Given the entries that follow, write out exactly the lines starting at the one containing "Em particular, a" and ending at the one containing "Assim como obtivemos", both ends included, and only those.

Stored data

-- Opening Marker --

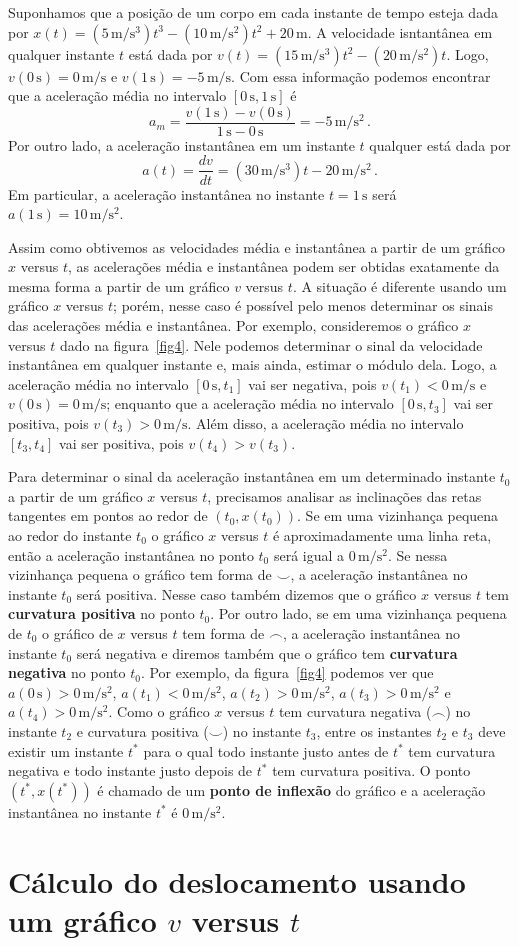 \documentclass[12pt, a4paper]{article}
\newcommand{\un}[1]{\mathrm{#1}}
\begin{document}
Suponhamos que a posição de um corpo em cada instante de tempo esteja dada por $x(t)=(5\,\un m/\un{s}^3)t^3-(10\,\un m/\un {s}^2)t^2+20\,\un m$. A velocidade isntantânea em qualquer instante $t$ está dada por $v(t)=(15\,\un m/\un{s}^3)t^2-(20\,\un m/\un{s}^2)t$. Logo, $v(0\,\un s)=0\,\un m/\un s$ e $v(1\,\un s)=-5\,\un m/\un s$. Com essa informação podemos encontrar que a aceleração média no intervalo $[0\,\un s,1\,\un s]$ é
$$a_m=\frac{v(1\,\un s)-v(0\,\un s)}{1\,\un s-0\,\un s}=-5\,\un m/\un{s}^2\,.$$
Por outro lado, a aceleração instantânea em um instante $t$ qualquer está dada por
$$a(t)=\frac{dv}{dt}=(30\,\un m/\un{s}^3)t-20\,\un m/\un{s}^2\,.$$
Em particular, a aceleração instantânea no instante $t=1\,\un s$ será $a(1\,\un s)=10\,\un m/\un{s}^2$.

Assim como obtivemos as velocidades média e instantânea a partir de um gráfico $x$ versus $t$, as acelerações média e instantânea podem ser obtidas exatamente da mesma forma a partir de um gráfico $v$ versus $t$. A situação é diferente usando um gráfico $x$ versus $t$; porém, nesse caso é possível pelo menos determinar os sinais das acelerações média e instantânea. Por exemplo, consideremos o gráfico $x$ versus $t$ dado na figura~\ref{fig4}. Nele podemos determinar o sinal da velocidade instantânea em qualquer instante e, mais ainda, estimar o módulo dela. Logo, a aceleração média no intervalo $[0\,\un s,t_1]$ vai ser negativa, pois $v(t_1)<0\,\un m/\un s$ e $v(0\,\un s)=0\,\un m/\un s$; enquanto que a aceleração média no intervalo $[0\,\un s,t_3]$ vai ser positiva, pois $v(t_3)>0\,\un m/\un s$. Além disso, a aceleração média no intervalo $[t_3,t_4]$ vai ser positiva, pois $v(t_4)>v(t_3)$.

Para determinar o sinal da aceleração instantânea em um determinado instante $t_0$ a partir de um gráfico $x$ versus $t$, precisamos analisar as inclinações das retas tangentes em pontos ao redor de $(t_0,x(t_0))$. Se em uma vizinhança pequena ao redor do instante $t_0$ o gráfico $x$ versus $t$ é aproximadamente uma linha reta, então a aceleração instantânea no ponto $t_0$ será igual a $0\,\un m/\un{s}^2$. Se nessa vizinhança pequena o gráfico tem forma de $\smile$, a aceleração instantânea no instante $t_0$ será positiva. Nesse caso também dizemos que o gráfico $x$ versus $t$ tem \textbf{curvatura positiva} no ponto $t_0$. Por outro lado, se em uma vizinhança pequena de $t_0$ o gráfico de $x$ versus $t$ tem forma de $\frown$, a aceleração instantânea no instante $t_0$ será negativa e diremos também que o gráfico tem \textbf{curvatura negativa} no ponto $t_0$. Por exemplo, da figura~\ref{fig4} podemos ver que $a(0\,\un s)>0\,\un m/\un{s}^2$, $a(t_1)<0\,\un m/\un{s}^2$, $a(t_2)>0\,\un m/\un{s}^2$, $a(t_3)>0\,\un m/\un{s}^2$ e $a(t_4)>0\,\un m/\un{s}^2$. Como o gráfico $x$ versus $t$ tem curvatura negativa ($\frown$) no instante $t_2$ e curvatura positiva ($\smile$) no instante $t_3$, entre os instantes $t_2$ e $t_3$ deve existir um instante $t^*$ para o qual todo instante justo antes de $t^*$ tem curvatura negativa e todo instante justo depois de $t^*$ tem curvatura positiva. O ponto $(t^*,x(t^*))$ é chamado de um \textbf{ponto de inflexão} do gráfico e a aceleração instantânea no instante $t^*$ é $0\,\un m/\un{s}^2$.

\section{Cálculo do deslocamento usando um gráfico $v$ versus $t$}
\end{document}
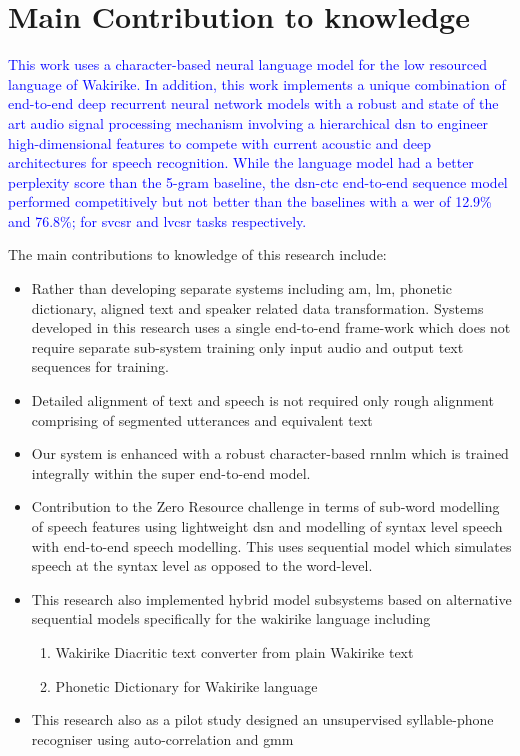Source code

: \section{Main Contribution to knowledge}
\textcolor{blue}{This work uses a character-based neural language model for the low resourced language of Wakirike.  In addition, this work implements a unique combination of end-to-end deep recurrent neural network models with a robust and state of the art audio signal processing mechanism involving a hierarchical \acrfull{dsn} to engineer high-dimensional features to compete with current acoustic and deep architectures for speech recognition. While the language model had a better perplexity score than the 5-gram baseline, the \acrshort{dsn}-\acrshort{ctc} end-to-end sequence model performed competitively but not better than the baselines with a \acrlong{wer} of 12.9\% and 76.8\%; for \acrshort{svcsr} and \acrshort{lvcsr} tasks respectively.}

\startblue
The main contributions to knowledge of this research include:
\begin{itemize}
    \item Rather than developing separate systems including \acrlong{am}, \acrlong{lm}, phonetic dictionary, aligned text and speaker related data transformation.  Systems developed in this research uses a single end-to-end frame-work which does not require separate sub-system training only input audio and output text sequences for training.
    \item Detailed alignment of text and speech is not required only rough alignment comprising of segmented utterances and equivalent text
    \item Our system is enhanced with a robust character-based \acrlong{rnnlm} which is trained integrally within the super end-to-end model.
    \item Contribution to the Zero Resource challenge \citep{versteegh2015zero} in terms of sub-word modelling of speech features using lightweight \acrfull{dsn} and modelling of syntax level speech with end-to-end speech modelling.  This uses sequential model which simulates speech at the syntax level as opposed to the word-level.
    \item This research also implemented hybrid model subsystems based on alternative sequential models specifically for the wakirike language including
\begin{enumerate}
    \item Wakirike Diacritic text converter from plain Wakirike text 
    \item Phonetic Dictionary for Wakirike language
\end{enumerate}
    \item This research also as a pilot study designed an unsupervised syllable-phone recogniser using auto-correlation and \acrfull{gmm}
\end{itemize}



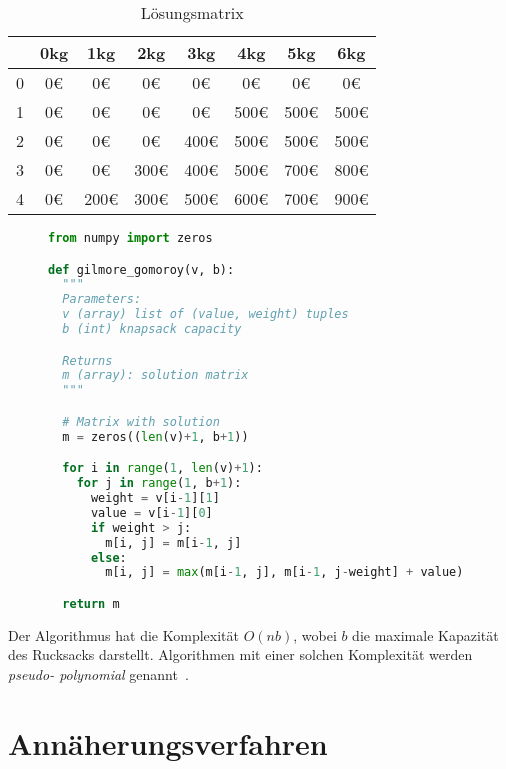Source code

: \documentclass[12pt, a4paper, ngerman]{article}
\begin{document}
\begin{table}
  \renewcommand{\arraystretch}{1.2}
  \centering
  \begin{tabular}{c |c c c c c c c}
      & 0kg & 1kg  & 2kg  & 3kg  & 4kg  & 5kg  & 6kg  \\
    \hline
    0 & 0€  & 0€   & 0€   & 0€   & 0€   & 0€   & 0€   \\
    1 & 0€  & 0€   & 0€   & 0€   & 500€ & 500€ & 500€ \\
    2 & 0€  & 0€   & 0€   & 400€ & 500€ & 500€ & 500€ \\
    3 & 0€  & 0€   & 300€ & 400€ & 500€ & 700€ & 800€ \\
    4 & 0€  & 200€ & 300€ & 500€ & 600€ & 700€ & 900€
  \end{tabular}
  \caption{Lösungsmatrix}
  \label{tab:mat}
\end{table}

\begin{figure}
  \begin{lstlisting}[language=Python,style=light,caption={Gilmore Gomoroy in Python}, label={lst:dyn_opt}]
from numpy import zeros

def gilmore_gomoroy(v, b):
  """
  Parameters: 
  v (array) list of (value, weight) tuples
  b (int) knapsack capacity

  Returns
  m (array): solution matrix
  """

  # Matrix with solution
  m = zeros((len(v)+1, b+1))

  for i in range(1, len(v)+1):
    for j in range(1, b+1):
      weight = v[i-1][1]
      value = v[i-1][0]
      if weight > j:
        m[i, j] = m[i-1, j]
      else:
        m[i, j] = max(m[i-1, j], m[i-1, j-weight] + value)

  return m
\end{lstlisting}
\end{figure}

Der Algorithmus hat die Komplexität \(O(nb)\),
wobei \(b\) die maximale Kapazität des Rucksacks darstellt.
Algorithmen mit einer solchen Komplexität werden \emph{pseudo- polynomial} genannt~\cite{scheiterhauer2008}.


\section{Annäherungsverfahren}
\label{sec:approx}
\end{document}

-- Closing Marker --

* _Written reply_:
Em particular, a aceleração instantânea no instante $t=1\,\un s$ será $a(1\,\un s)=10\,\un m/\un{s}^2$.

Assim como obtivemos as velocidades média e instantânea a partir de um gráfico $x$ versus $t$, as acelerações média e instantânea podem ser obtidas exatamente da mesma forma a partir de um gráfico $v$ versus $t$. A situação é diferente usando um gráfico $x$ versus $t$; porém, nesse caso é possível pelo menos determinar os sinais das acelerações média e instantânea. Por exemplo, consideremos o gráfico $x$ versus $t$ dado na figura~\ref{fig4}. Nele podemos determinar o sinal da velocidade instantânea em qualquer instante e, mais ainda, estimar o módulo dela. Logo, a aceleração média no intervalo $[0\,\un s,t_1]$ vai ser negativa, pois $v(t_1)<0\,\un m/\un s$ e $v(0\,\un s)=0\,\un m/\un s$; enquanto que a aceleração média no intervalo $[0\,\un s,t_3]$ vai ser positiva, pois $v(t_3)>0\,\un m/\un s$. Além disso, a aceleração média no intervalo $[t_3,t_4]$ vai ser positiva, pois $v(t_4)>v(t_3)$.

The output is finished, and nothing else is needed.